## Exercise goal
Look below for the line containing "For technical reasons"; from there through the line containing "significantly slower than", both lines included, please set down each line exactly and nothing else.

== Given entries ==

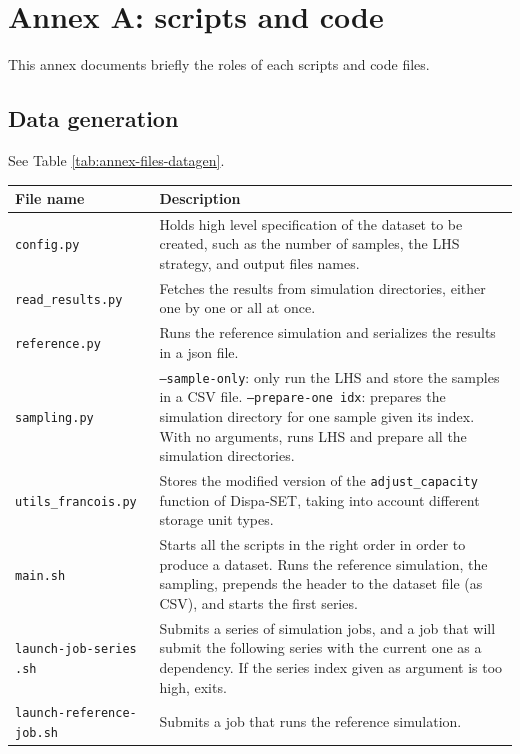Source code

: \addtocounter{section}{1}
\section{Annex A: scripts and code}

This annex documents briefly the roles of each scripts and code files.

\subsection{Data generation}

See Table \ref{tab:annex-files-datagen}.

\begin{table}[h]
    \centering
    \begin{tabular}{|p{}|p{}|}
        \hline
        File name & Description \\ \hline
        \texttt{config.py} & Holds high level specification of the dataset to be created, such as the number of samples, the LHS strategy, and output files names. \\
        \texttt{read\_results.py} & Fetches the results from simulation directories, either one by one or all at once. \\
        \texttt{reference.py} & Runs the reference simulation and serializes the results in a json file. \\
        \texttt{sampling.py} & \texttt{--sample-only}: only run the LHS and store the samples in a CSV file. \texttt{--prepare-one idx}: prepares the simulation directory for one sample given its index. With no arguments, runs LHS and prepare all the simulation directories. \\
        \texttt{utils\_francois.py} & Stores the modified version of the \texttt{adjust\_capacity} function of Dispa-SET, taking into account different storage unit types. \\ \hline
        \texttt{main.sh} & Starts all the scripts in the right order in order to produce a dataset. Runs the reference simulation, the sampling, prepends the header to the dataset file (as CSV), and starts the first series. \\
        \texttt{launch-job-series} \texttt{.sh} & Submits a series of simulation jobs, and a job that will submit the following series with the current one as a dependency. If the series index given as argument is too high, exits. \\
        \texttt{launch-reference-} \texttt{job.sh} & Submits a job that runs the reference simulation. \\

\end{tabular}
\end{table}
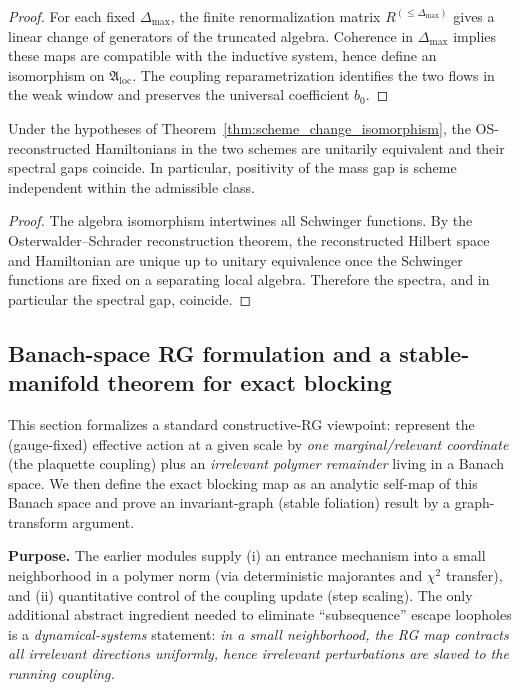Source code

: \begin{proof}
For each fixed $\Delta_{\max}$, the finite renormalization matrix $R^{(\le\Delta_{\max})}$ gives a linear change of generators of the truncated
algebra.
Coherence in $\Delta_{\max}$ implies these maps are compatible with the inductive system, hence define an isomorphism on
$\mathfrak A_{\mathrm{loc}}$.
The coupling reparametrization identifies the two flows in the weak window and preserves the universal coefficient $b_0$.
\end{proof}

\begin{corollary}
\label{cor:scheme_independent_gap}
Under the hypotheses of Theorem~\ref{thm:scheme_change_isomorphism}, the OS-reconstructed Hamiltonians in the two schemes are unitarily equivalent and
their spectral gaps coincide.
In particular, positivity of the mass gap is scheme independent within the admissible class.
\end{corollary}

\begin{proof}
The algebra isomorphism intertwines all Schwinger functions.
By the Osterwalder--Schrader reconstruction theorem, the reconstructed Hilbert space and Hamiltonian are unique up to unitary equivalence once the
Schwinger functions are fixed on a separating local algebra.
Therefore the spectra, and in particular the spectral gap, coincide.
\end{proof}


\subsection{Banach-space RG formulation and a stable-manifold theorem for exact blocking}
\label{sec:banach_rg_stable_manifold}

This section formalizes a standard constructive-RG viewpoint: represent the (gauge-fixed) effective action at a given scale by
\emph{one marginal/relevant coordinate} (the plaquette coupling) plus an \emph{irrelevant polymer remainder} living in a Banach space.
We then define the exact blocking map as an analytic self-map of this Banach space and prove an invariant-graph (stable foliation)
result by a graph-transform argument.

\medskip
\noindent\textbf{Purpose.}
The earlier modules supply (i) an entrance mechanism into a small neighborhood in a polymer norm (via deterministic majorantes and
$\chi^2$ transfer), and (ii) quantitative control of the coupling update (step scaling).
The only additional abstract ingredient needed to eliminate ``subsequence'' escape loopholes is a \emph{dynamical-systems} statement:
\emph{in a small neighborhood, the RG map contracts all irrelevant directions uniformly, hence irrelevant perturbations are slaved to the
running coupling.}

===
== Given entries ==

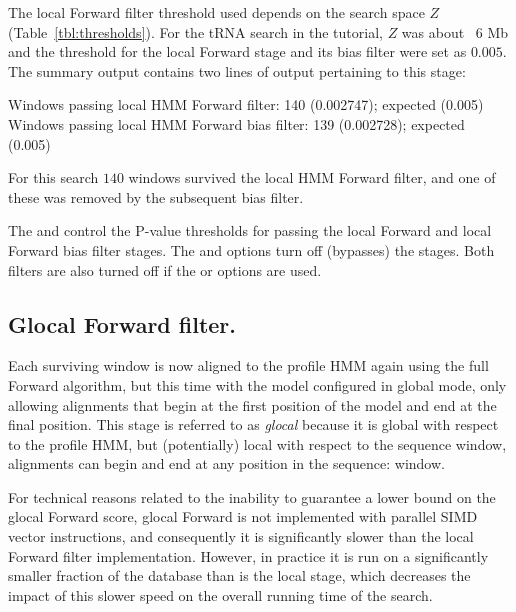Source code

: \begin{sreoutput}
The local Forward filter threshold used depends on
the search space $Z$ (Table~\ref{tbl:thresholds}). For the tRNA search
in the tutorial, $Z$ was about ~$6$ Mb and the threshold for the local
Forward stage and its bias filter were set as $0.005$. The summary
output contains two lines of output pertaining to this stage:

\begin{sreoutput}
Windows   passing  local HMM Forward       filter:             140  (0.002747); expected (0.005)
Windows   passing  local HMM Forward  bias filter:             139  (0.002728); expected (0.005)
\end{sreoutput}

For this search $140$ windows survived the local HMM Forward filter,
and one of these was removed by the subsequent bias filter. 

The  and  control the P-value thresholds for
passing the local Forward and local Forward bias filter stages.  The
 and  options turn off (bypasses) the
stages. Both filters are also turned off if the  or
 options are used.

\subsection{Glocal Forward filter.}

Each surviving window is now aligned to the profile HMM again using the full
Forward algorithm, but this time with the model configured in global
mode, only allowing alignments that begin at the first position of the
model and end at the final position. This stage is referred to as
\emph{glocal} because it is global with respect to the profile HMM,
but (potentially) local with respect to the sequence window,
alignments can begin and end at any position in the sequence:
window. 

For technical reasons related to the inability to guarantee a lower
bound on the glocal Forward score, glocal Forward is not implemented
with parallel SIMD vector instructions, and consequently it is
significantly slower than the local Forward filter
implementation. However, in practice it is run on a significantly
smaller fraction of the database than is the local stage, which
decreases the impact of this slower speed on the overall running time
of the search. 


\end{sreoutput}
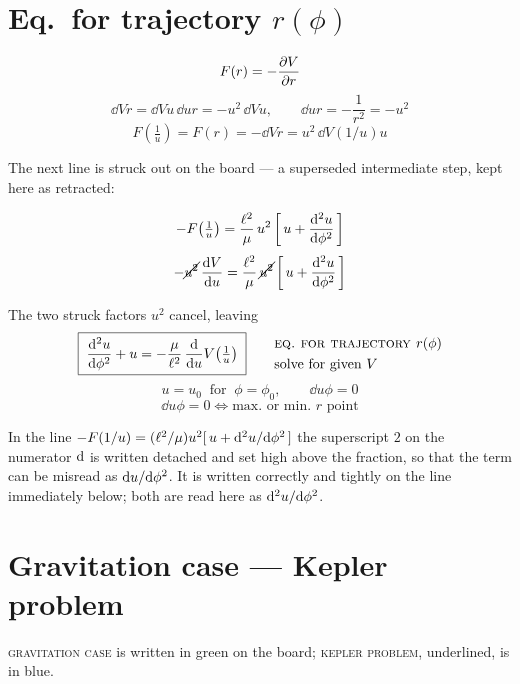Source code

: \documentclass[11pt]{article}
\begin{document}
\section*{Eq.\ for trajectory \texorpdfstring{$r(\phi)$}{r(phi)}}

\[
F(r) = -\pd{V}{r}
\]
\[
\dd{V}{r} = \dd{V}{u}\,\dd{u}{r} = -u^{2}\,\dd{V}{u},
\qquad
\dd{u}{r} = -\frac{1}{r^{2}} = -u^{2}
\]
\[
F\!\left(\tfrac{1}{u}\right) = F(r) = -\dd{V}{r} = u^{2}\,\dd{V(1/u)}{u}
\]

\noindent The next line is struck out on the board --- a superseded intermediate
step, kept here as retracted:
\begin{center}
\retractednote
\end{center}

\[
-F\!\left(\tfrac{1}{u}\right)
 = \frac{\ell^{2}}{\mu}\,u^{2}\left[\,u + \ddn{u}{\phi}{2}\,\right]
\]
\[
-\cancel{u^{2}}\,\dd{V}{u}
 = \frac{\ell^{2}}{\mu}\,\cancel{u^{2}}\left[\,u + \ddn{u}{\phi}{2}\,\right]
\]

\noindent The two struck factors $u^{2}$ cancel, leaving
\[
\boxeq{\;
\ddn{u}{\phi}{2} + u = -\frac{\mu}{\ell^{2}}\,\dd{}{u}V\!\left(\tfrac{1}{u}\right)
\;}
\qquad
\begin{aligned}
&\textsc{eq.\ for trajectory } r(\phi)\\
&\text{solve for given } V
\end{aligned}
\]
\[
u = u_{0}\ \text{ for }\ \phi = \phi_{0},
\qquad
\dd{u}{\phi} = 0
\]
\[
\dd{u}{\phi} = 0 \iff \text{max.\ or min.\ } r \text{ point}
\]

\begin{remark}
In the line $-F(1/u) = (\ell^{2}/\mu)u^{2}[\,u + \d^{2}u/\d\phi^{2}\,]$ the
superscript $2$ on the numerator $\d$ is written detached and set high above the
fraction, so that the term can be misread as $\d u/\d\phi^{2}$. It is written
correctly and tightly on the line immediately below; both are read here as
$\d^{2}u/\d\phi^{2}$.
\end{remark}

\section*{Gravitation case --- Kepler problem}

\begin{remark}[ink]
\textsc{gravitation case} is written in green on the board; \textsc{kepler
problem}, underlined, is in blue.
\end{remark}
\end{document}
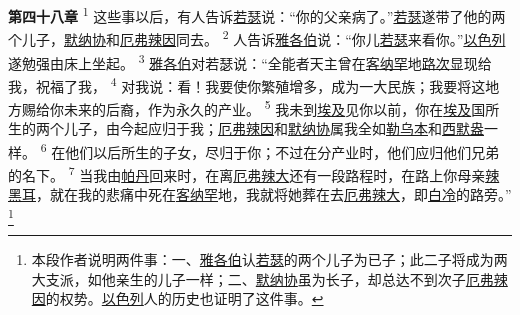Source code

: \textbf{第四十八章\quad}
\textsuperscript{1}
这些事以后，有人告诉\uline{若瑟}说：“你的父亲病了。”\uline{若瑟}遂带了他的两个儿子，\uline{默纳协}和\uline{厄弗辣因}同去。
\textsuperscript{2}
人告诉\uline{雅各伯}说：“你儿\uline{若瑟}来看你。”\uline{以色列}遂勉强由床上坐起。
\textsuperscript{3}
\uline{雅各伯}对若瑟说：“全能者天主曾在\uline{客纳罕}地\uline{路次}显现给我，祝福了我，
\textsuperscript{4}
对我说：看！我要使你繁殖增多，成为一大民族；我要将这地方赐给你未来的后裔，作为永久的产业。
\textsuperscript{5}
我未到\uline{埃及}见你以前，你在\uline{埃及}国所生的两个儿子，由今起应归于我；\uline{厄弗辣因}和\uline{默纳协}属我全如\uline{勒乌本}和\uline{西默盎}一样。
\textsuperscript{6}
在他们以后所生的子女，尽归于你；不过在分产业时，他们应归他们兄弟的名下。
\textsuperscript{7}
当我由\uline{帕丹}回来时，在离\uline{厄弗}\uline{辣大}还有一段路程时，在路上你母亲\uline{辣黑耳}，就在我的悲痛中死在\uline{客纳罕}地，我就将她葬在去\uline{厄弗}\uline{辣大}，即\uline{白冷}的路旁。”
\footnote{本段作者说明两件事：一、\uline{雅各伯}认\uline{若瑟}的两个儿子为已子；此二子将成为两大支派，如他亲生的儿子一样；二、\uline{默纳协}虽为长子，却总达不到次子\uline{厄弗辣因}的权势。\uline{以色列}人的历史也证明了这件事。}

===

## Solution below
For technical reasons related to the inability to guarantee a lower
bound on the glocal Forward score, glocal Forward is not implemented
with parallel SIMD vector instructions, and consequently it is
significantly slower than the local Forward filter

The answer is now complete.